━━━ MATERIAL FOR THE TASK ━━━

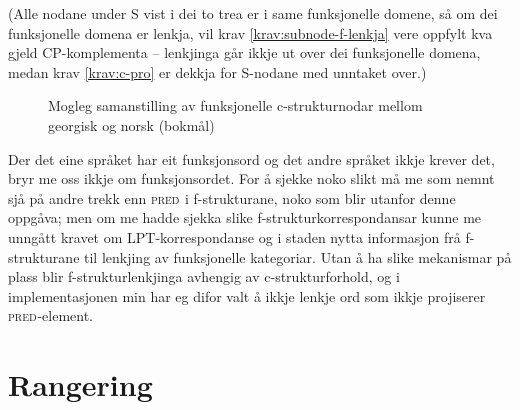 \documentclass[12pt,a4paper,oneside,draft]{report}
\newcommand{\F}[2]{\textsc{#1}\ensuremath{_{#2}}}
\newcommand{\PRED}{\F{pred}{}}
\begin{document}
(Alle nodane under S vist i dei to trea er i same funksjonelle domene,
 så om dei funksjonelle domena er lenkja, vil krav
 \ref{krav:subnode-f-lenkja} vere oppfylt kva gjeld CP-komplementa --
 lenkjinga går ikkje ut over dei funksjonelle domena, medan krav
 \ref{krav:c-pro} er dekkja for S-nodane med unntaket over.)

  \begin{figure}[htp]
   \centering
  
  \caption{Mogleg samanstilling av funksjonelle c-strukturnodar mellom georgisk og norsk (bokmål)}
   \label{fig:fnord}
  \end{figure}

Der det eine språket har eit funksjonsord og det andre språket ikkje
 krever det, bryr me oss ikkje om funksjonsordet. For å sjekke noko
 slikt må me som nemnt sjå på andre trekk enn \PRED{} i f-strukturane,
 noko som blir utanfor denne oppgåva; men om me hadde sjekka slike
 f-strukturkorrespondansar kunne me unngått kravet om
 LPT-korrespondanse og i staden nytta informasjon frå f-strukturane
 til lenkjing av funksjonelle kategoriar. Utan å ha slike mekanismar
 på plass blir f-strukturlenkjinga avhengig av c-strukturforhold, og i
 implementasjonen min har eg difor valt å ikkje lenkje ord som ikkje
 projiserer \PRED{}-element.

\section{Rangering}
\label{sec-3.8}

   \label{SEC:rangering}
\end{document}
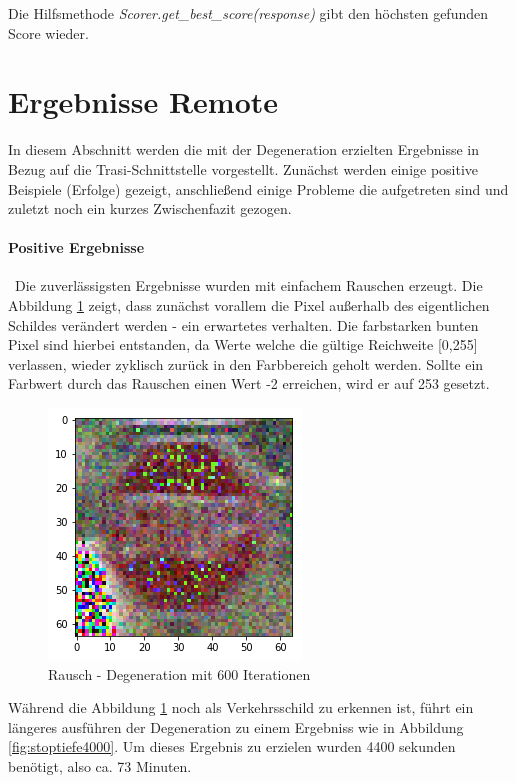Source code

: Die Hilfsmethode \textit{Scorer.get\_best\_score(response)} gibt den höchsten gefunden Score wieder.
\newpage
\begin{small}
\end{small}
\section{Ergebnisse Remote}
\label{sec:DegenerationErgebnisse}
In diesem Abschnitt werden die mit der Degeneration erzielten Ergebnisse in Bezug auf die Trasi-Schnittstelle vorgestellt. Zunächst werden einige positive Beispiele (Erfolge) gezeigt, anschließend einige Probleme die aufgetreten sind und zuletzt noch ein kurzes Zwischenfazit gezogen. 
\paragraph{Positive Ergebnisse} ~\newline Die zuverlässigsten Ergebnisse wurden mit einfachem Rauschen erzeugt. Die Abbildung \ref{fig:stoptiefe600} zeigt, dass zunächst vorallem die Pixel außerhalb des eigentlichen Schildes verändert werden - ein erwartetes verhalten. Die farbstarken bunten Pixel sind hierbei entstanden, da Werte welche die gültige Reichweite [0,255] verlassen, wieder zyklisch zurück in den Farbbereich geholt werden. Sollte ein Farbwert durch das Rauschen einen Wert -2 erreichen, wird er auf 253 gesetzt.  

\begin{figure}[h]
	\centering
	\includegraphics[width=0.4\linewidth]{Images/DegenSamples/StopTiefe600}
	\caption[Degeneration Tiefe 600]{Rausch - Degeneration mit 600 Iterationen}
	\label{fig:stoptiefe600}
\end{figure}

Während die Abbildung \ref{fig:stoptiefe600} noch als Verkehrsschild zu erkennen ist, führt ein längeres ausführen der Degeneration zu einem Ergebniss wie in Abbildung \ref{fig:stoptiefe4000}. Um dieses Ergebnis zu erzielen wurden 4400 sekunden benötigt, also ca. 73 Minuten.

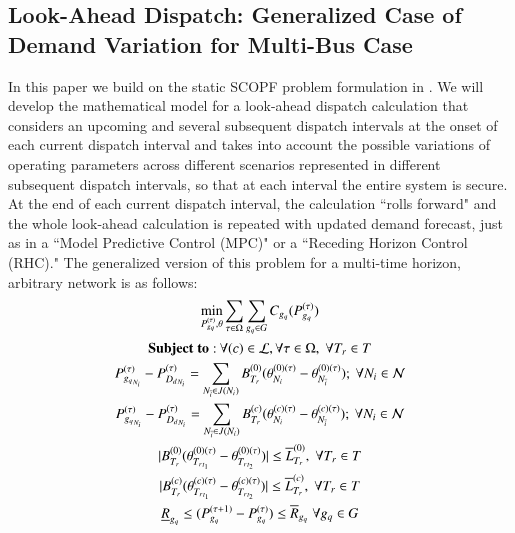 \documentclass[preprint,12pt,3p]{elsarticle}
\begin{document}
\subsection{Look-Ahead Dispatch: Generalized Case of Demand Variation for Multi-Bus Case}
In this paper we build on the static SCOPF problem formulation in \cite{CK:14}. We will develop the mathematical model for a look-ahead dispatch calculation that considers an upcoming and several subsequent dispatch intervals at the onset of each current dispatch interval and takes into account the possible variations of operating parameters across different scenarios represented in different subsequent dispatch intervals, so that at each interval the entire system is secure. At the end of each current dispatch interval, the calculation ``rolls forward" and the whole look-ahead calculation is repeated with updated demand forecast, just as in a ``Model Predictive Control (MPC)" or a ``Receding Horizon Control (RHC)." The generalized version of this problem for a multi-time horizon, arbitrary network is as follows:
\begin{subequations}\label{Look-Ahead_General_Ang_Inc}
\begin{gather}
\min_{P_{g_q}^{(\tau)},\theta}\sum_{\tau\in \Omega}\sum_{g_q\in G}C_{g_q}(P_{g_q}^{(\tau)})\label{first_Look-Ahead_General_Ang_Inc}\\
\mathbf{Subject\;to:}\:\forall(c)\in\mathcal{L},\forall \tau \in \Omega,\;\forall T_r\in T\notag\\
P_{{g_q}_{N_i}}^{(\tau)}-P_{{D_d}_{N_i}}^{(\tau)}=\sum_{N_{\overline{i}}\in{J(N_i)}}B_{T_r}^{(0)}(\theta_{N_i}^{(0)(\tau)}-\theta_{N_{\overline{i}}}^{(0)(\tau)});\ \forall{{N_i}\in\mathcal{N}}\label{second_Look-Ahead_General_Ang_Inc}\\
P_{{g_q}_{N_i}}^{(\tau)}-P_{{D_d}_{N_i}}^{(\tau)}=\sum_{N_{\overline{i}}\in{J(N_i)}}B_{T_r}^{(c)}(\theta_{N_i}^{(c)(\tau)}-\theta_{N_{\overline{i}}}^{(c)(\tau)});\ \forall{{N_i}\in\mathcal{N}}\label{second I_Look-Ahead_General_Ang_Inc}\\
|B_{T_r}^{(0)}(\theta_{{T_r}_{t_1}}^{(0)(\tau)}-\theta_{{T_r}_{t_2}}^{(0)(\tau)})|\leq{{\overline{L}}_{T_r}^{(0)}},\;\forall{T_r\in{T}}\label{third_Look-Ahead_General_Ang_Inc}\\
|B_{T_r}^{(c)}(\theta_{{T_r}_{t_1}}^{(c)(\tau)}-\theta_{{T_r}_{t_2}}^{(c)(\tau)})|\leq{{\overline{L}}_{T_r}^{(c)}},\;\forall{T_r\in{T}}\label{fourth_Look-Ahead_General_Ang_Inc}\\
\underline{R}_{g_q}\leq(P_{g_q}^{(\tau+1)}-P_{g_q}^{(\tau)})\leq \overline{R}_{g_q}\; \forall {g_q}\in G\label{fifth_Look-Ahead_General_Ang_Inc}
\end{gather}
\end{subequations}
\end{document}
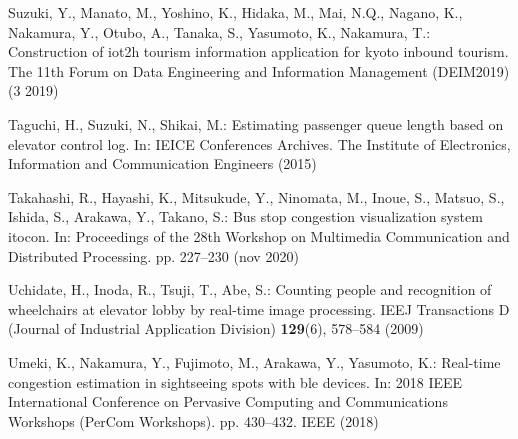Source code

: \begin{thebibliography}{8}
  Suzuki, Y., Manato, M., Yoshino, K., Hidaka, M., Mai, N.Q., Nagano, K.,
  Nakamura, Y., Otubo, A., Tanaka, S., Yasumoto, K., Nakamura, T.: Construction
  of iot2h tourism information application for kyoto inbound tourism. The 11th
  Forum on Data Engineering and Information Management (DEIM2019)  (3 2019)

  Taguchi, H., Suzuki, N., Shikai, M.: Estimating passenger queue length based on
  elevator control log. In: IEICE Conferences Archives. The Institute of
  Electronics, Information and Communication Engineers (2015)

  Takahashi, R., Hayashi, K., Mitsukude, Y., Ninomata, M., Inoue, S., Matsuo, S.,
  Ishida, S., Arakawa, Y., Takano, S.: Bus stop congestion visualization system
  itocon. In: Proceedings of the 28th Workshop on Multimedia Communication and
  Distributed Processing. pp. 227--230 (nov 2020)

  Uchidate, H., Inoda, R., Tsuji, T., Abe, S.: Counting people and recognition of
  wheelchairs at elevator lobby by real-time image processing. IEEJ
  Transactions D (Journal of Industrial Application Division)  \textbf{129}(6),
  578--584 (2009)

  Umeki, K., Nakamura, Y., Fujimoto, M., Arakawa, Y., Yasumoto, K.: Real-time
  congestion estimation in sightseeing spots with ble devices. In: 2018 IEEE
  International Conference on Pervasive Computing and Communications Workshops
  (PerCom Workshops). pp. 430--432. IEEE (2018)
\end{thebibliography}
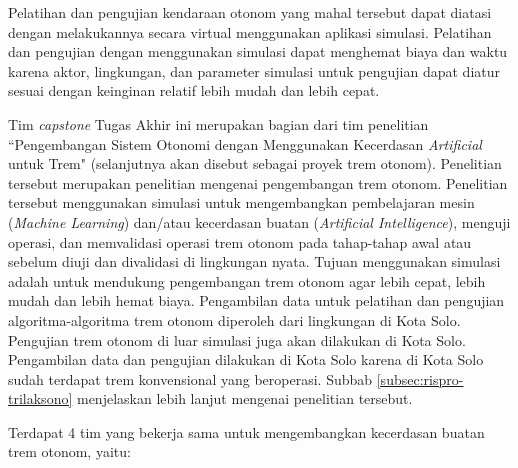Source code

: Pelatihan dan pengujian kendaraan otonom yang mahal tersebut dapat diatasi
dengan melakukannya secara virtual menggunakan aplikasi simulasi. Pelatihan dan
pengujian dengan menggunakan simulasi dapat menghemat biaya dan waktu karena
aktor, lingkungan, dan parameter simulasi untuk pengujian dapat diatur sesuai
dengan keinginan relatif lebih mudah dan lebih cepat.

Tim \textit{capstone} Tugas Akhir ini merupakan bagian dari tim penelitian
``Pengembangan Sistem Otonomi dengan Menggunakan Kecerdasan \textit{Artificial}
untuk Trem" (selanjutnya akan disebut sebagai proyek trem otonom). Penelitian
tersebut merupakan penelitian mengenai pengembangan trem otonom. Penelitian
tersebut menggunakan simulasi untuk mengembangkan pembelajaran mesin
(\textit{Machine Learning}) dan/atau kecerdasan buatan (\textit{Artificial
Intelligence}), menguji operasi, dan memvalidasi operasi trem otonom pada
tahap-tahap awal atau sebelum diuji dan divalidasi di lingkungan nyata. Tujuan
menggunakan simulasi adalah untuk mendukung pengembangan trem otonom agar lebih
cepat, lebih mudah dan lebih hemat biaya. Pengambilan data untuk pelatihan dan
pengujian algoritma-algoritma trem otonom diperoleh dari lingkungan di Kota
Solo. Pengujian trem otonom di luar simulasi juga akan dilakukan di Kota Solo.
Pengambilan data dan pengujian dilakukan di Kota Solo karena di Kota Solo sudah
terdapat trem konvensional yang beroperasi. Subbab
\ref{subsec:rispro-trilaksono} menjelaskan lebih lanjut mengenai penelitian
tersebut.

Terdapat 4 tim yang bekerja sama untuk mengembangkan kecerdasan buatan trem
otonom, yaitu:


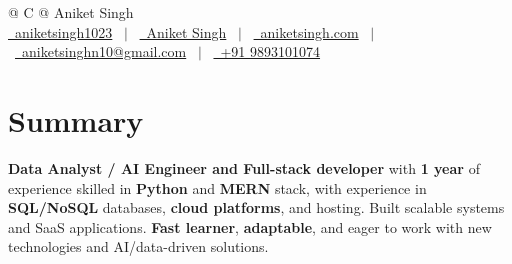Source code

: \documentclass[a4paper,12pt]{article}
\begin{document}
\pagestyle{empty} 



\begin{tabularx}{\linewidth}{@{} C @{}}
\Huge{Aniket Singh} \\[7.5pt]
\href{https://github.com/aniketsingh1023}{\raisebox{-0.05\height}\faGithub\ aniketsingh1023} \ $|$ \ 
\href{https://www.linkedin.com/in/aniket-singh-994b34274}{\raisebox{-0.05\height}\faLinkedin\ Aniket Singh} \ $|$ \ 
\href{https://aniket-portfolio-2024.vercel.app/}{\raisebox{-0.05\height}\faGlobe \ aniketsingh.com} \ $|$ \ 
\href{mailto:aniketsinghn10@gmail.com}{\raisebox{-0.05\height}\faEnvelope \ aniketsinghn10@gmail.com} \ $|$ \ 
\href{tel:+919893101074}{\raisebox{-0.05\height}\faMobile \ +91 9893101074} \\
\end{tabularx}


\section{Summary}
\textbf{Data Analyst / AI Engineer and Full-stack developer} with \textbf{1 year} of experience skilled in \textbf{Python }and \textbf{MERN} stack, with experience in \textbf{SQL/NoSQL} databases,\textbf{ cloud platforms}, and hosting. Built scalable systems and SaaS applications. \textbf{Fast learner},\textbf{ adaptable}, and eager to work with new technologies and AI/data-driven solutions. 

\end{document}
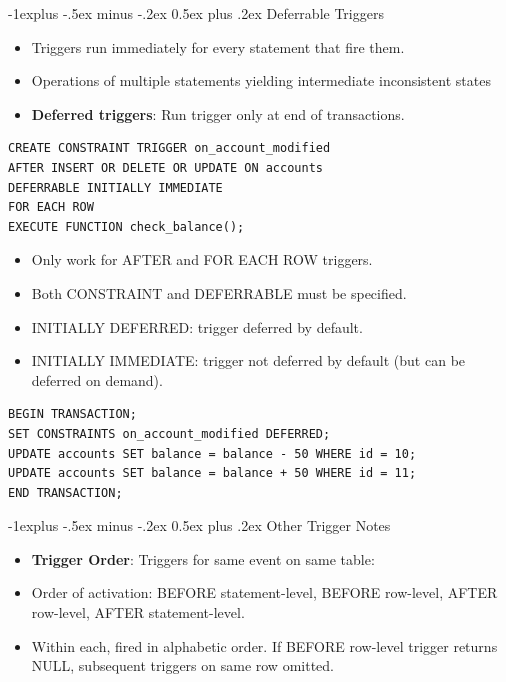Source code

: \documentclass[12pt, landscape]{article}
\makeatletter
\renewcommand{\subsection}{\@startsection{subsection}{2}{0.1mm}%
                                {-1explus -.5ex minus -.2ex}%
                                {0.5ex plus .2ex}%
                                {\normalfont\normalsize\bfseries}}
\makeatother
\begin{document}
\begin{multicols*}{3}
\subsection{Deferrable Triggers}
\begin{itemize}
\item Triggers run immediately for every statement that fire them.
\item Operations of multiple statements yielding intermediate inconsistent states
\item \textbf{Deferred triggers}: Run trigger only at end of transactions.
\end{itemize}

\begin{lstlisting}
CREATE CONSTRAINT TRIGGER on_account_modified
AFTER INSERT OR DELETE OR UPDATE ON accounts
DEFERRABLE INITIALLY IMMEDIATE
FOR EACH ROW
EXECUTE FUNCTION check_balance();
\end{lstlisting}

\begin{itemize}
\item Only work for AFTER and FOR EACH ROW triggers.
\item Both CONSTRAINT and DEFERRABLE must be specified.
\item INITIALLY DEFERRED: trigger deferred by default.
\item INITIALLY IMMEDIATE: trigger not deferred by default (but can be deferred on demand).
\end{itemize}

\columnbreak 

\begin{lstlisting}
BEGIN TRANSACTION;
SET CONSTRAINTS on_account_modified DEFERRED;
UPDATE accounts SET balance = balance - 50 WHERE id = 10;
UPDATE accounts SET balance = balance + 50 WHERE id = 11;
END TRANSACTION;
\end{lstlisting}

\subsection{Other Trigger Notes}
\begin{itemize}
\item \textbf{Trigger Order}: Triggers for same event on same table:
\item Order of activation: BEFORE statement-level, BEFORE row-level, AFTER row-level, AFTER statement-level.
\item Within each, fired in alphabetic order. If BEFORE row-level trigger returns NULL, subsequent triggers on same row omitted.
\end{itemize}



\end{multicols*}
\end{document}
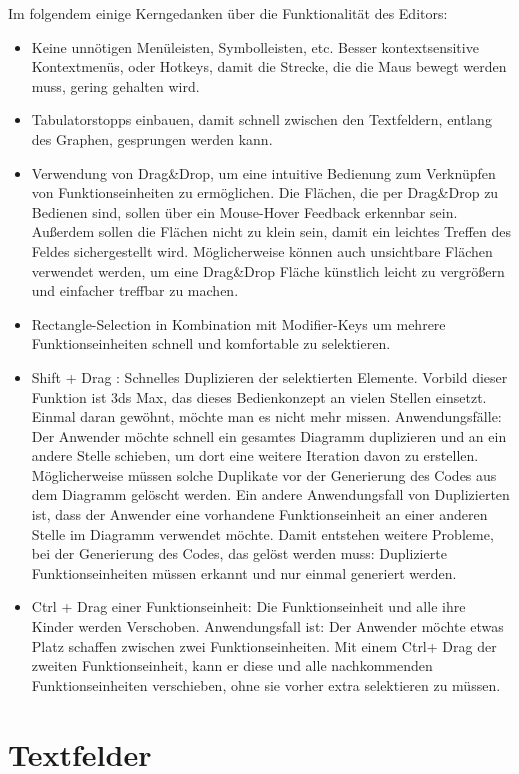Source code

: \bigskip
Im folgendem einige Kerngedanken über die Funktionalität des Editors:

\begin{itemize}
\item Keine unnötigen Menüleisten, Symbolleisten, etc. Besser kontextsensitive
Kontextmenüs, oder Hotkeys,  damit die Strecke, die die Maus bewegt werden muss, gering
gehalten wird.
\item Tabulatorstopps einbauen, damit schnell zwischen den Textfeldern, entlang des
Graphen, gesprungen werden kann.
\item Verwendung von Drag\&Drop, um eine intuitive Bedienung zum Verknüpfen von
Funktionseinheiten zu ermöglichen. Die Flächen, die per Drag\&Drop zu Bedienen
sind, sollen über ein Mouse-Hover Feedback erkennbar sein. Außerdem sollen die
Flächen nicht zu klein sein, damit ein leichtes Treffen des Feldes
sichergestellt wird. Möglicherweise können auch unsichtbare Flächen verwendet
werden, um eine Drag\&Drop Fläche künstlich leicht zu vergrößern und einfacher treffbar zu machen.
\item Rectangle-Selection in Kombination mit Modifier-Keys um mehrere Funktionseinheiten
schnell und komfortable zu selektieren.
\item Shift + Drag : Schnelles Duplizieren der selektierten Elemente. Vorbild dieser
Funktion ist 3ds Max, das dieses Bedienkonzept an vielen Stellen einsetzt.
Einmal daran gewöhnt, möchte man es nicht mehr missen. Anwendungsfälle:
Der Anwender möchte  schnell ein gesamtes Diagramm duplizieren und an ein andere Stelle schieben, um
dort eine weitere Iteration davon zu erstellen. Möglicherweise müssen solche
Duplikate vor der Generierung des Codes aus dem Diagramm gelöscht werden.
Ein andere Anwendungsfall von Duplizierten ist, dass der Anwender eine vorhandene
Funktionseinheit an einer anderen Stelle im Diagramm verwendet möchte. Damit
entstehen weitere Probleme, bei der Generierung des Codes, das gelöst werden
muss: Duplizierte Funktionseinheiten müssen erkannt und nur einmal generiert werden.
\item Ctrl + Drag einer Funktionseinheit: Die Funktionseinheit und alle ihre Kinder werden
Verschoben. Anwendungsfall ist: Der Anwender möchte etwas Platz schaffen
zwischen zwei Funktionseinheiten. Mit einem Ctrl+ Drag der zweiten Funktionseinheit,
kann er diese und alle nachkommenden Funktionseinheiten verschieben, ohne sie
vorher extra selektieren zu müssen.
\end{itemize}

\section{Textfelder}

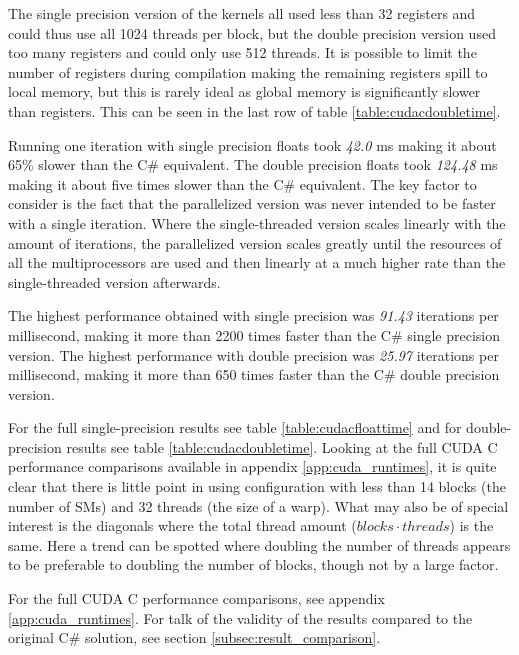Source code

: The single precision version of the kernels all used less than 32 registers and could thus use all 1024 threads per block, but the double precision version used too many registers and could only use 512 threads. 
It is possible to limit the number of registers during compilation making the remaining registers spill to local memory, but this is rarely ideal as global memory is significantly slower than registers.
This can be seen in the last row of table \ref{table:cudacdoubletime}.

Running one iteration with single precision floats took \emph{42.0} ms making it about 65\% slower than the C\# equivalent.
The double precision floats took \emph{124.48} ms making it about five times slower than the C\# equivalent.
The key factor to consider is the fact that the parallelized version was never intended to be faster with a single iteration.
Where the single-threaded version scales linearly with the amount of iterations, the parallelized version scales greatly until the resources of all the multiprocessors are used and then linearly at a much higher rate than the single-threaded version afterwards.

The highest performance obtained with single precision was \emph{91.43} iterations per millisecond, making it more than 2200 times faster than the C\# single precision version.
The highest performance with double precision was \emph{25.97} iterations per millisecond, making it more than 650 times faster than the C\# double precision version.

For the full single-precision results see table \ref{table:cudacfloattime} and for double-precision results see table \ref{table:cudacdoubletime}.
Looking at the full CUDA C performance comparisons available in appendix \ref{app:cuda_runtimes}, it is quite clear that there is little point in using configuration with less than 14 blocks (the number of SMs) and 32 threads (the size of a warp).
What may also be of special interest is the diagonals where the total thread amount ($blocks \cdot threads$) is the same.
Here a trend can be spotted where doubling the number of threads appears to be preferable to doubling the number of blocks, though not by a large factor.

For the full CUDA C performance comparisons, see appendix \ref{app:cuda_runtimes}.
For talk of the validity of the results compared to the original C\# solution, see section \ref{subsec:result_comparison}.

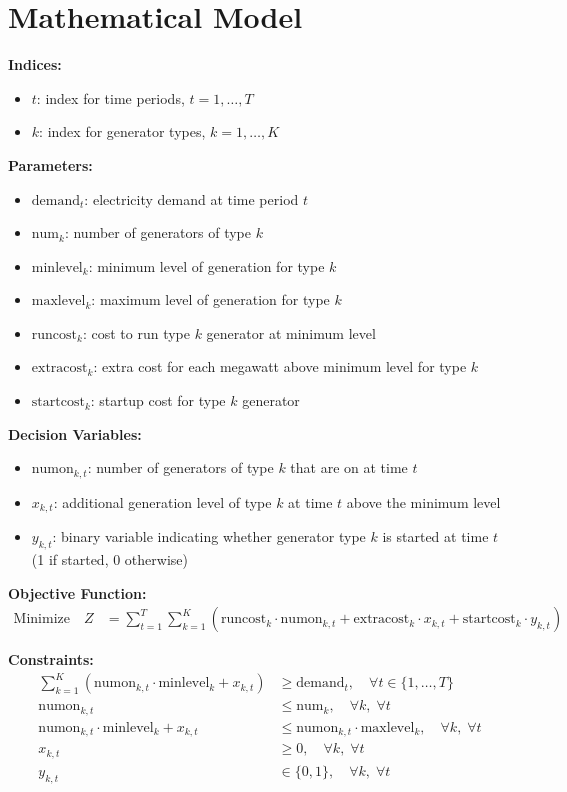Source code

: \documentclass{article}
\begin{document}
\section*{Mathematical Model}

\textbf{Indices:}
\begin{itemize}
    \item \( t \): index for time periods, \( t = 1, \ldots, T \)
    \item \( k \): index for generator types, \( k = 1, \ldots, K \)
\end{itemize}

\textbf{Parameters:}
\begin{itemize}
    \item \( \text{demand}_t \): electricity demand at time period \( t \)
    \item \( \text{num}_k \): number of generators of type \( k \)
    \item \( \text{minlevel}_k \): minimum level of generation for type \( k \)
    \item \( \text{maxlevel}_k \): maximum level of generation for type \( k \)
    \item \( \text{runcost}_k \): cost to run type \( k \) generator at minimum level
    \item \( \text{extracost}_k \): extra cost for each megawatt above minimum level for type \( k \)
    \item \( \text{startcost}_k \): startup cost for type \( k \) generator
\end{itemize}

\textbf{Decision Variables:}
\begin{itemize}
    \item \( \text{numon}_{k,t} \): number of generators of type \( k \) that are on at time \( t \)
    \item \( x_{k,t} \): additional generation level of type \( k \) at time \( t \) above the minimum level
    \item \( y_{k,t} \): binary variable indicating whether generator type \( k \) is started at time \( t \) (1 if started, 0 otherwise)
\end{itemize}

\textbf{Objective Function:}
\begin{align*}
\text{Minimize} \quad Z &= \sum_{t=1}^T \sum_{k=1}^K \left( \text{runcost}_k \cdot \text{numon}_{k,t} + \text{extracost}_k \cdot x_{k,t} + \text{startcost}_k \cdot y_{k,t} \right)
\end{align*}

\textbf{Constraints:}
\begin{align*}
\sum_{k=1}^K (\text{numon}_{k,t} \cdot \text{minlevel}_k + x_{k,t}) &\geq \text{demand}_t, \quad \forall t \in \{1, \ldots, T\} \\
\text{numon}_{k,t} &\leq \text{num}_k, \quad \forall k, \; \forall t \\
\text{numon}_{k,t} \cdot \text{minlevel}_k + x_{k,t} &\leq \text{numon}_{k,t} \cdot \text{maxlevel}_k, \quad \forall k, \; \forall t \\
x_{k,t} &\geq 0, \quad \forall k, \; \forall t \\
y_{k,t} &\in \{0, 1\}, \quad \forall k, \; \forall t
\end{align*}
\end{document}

━━━

[TASK]
An exact copy is required of the lines from the start of the records above through the line with "vere oppfylt kva", and only those, without any pictures.

[COMPLETED EXERCISE]
 \documentclass[12pt,a4paper,oneside,draft]{report}
\newcommand{\F}[2]{\textsc{#1}\ensuremath{_{#2}}}
\newcommand{\PRED}{\F{pred}{}}
\begin{document}
(Alle nodane under S vist i dei to trea er i same funksjonelle domene,
 så om dei funksjonelle domena er lenkja, vil krav
 \ref{krav:subnode-f-lenkja} vere oppfylt kva gjeld CP-komplementa --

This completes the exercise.